Stabilizing Recurrent Dynamics for Test-Time Scalable Latent Reasoning in Looped Language Models
For practitioners of looped language models, this work addresses the critical bottleneck of unreliable test-time scaling, enabling deeper latent reasoning without performance degradation.
Looped Language Models suffer from performance collapse with increased recurrence depth. STARS, a training framework using Jacobian Spectral Radius Regularization, stabilizes latent dynamics, achieving reliable test-time scaling and improved peak performance on arithmetic and mathematical reasoning tasks.
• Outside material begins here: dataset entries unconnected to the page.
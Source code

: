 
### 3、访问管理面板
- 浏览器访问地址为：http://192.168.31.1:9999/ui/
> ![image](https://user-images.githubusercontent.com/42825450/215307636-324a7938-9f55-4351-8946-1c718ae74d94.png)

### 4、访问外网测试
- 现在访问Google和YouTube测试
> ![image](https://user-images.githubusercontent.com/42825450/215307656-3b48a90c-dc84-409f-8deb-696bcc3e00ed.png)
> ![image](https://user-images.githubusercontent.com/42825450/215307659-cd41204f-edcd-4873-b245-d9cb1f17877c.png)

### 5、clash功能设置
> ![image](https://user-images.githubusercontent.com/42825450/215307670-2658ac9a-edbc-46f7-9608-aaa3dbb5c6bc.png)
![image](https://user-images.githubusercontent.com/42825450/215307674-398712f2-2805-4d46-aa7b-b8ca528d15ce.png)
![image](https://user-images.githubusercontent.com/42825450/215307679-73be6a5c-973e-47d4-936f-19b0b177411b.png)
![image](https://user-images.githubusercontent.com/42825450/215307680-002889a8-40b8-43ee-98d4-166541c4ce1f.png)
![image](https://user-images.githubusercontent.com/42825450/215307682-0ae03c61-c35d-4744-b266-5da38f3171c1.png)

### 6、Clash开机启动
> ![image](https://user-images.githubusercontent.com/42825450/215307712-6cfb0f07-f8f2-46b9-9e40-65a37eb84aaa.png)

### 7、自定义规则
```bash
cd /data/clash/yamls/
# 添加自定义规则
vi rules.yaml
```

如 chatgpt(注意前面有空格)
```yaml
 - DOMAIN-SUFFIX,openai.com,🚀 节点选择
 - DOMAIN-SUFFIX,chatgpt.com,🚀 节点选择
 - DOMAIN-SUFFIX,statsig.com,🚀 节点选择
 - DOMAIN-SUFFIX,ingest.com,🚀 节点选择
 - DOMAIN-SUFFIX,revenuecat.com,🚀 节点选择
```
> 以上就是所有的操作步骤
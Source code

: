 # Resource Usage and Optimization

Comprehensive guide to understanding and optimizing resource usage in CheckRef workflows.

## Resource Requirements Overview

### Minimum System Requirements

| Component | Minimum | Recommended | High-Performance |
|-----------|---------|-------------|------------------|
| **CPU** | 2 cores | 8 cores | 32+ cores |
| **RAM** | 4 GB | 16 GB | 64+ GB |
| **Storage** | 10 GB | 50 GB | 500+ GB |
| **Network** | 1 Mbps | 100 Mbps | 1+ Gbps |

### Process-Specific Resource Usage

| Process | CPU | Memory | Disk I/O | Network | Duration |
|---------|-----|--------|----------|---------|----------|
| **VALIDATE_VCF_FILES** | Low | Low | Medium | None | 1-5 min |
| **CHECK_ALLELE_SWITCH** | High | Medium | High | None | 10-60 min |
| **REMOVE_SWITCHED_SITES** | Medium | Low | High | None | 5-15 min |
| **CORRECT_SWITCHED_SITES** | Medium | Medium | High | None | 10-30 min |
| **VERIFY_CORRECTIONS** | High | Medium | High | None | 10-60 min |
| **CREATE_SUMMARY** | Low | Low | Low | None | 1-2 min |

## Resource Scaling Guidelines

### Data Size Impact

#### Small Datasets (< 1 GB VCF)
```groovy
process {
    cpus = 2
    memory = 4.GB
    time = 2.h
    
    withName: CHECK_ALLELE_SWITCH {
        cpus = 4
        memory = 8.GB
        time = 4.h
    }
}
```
Looped Language Models (LoopLMs) enable efficient latent reasoning through depth recurrence, yet exhibit unreliable test-time scaling behavior: performance often peaks at a certain iteration depth and then collapses with further recurrence. Through latent dynamics analysis, we find an inherent trade-off between stability and effectiveness in existing architectures and strategies. By conceptualizing reasoning as uncertainty reduction, we propose that convergence toward stable fixed points while preserving effectiveness represents a promising way. To this end, we propose STARS (STAbility-driven Recurrent Scaling), a training framework that constrains latent states to approach asymptotically stable fixed points. This is realized via efficient Jacobian Spectral Radius Regularization with random loop sampling, enabling STARS to maximize effectiveness while ensuring rigorous stability. Experiments on arithmetic tasks show that STARS achieves reliable test-time scaling, and on complex mathematical reasoning it substantially mitigates performance degradation as recurrence depth increases while also improving peak performance.